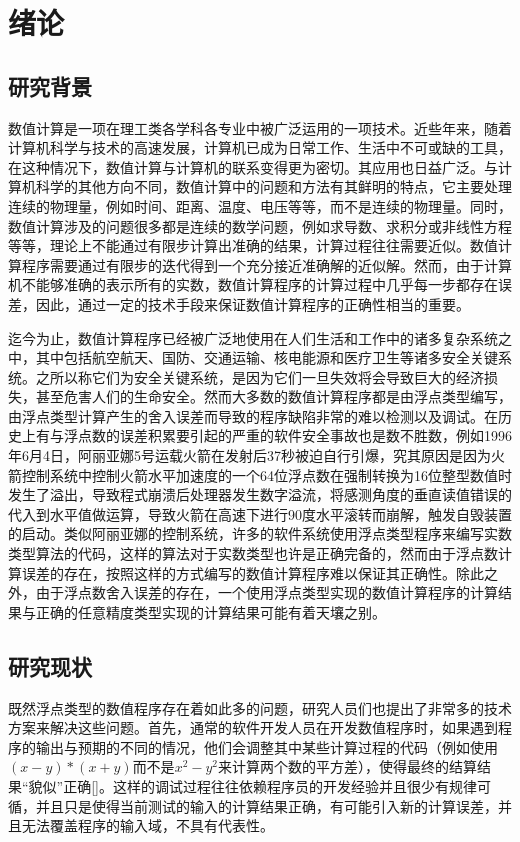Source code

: \chapter{绪论}\label{chapter_introduction}

\section{研究背景}

数值计算是一项在理工类各学科各专业中被广泛运用的一项技术。近些年来，随着计算机科学与技术的高速发展，计算机已成为日常工作、生活中不可或缺的工具，在这种情况下，数值计算与计算机的联系变得更为密切。其应用也日益广泛。与计算机科学的其他方向不同，数值计算中的问题和方法有其鲜明的特点，它主要处理连续的物理量，例如时间、距离、温度、电压等等，而不是连续的物理量。同时，数值计算涉及的问题很多都是连续的数学问题，例如求导数、求积分或非线性方程等等，理论上不能通过有限步计算出准确的结果，计算过程往往需要近似。数值计算程序需要通过有限步的迭代得到一个充分接近准确解的近似解。然而，由于计算机不能够准确的表示所有的实数，数值计算程序的计算过程中几乎每一步都存在误差，因此，通过一定的技术手段来保证数值计算程序的正确性相当的重要。

迄今为止，数值计算程序已经被广泛地使用在人们生活和工作中的诸多复杂系统之中，其中包括航空航天、国防、交通运输、核电能源和医疗卫生等诸多安全关键系统。之所以称它们为安全关键系统，是因为它们一旦失效将会导致巨大的经济损失，甚至危害人们的生命安全。然而大多数的数值计算程序都是由浮点类型编写，由浮点类型计算产生的舍入误差而导致的程序缺陷非常的难以检测以及调试。在历史上有与浮点数的误差积累要引起的严重的软件安全事故也是数不胜数，例如1996年6月4日，阿丽亚娜5号运载火箭在发射后37秒被迫自行引爆，究其原因是因为火箭控制系统中控制火箭水平加速度的一个64位浮点数在强制转换为16位整型数值时发生了溢出，导致程式崩溃后处理器发生数字溢流，将感测角度的垂直读值错误的代入到水平值做运算，导致火箭在高速下进行90度水平滚转而崩解，触发自毁装置的启动。类似阿丽亚娜的控制系统，许多的软件系统使用浮点类型程序来编写实数类型算法的代码，这样的算法对于实数类型也许是正确完备的，然而由于浮点数计算误差的存在，按照这样的方式编写的数值计算程序难以保证其正确性。除此之外，由于浮点数舍入误差的存在，一个使用浮点类型实现的数值计算程序的计算结果与正确的任意精度类型实现的计算结果可能有着天壤之别。

\section{研究现状}

既然浮点类型的数值程序存在着如此多的问题，研究人员们也提出了非常多的技术方案来解决这些问题。首先，通常的软件开发人员在开发数值程序时，如果遇到程序的输出与预期的不同的情况，他们会调整其中某些计算过程的代码（例如使用$(x-y)*(x+y)$而不是$x^2-y^2$来计算两个数的平方差），使得最终的结算结果“貌似”正确[]。这样的调试过程往往依赖程序员的开发经验并且很少有规律可循，并且只是使得当前测试的输入的计算结果正确，有可能引入新的计算误差，并且无法覆盖程序的输入域，不具有代表性。

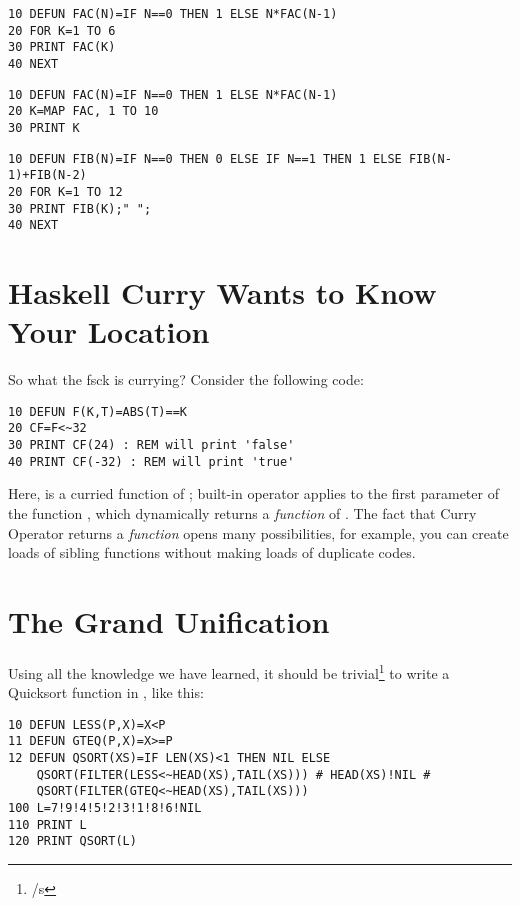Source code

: \begin{lstlisting}
10 DEFUN FAC(N)=IF N==0 THEN 1 ELSE N*FAC(N-1)
20 FOR K=1 TO 6
30 PRINT FAC(K)
40 NEXT
\end{lstlisting}

\begin{lstlisting}
10 DEFUN FAC(N)=IF N==0 THEN 1 ELSE N*FAC(N-1)
20 K=MAP FAC, 1 TO 10
30 PRINT K
\end{lstlisting}


\begin{lstlisting}
10 DEFUN FIB(N)=IF N==0 THEN 0 ELSE IF N==1 THEN 1 ELSE FIB(N-1)+FIB(N-2)
20 FOR K=1 TO 12
30 PRINT FIB(K);" ";
40 NEXT
\end{lstlisting}

\section[Currying]{Haskell Curry Wants to Know Your Location}
\label{currying101}

So what the fsck is currying? Consider the following code:

\begin{lstlisting}
10 DEFUN F(K,T)=ABS(T)==K
20 CF=F<~32
30 PRINT CF(24) : REM will print 'false'
40 PRINT CF(-32) : REM will print 'true'
\end{lstlisting}

Here,  is a curried function of ; built-in operator \code{$<\!\sim$} applies  to the first parameter of the function , which dynamically returns a \emph{function} of . The fact that Curry Operator returns a \emph{function} opens many possibilities, for example, you can create loads of sibling functions without making loads of duplicate codes.

\section[Wrapping-Up]{The Grand Unification}

Using all the knowledge we have learned, it should be trivial\footnote{/s} to write a Quicksort function in \tbas, like this:

\begin{lstlisting}
10 DEFUN LESS(P,X)=X<P
11 DEFUN GTEQ(P,X)=X>=P
12 DEFUN QSORT(XS)=IF LEN(XS)<1 THEN NIL ELSE 
    QSORT(FILTER(LESS<~HEAD(XS),TAIL(XS))) # HEAD(XS)!NIL # 
    QSORT(FILTER(GTEQ<~HEAD(XS),TAIL(XS)))
100 L=7!9!4!5!2!3!1!8!6!NIL
110 PRINT L
120 PRINT QSORT(L)
\end{lstlisting}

= = = = = = =

▶ Exercise prompt
Of the entries above, tally the lines with "FILTER" in them. Only the total should be given.

▶ Solution for this task
2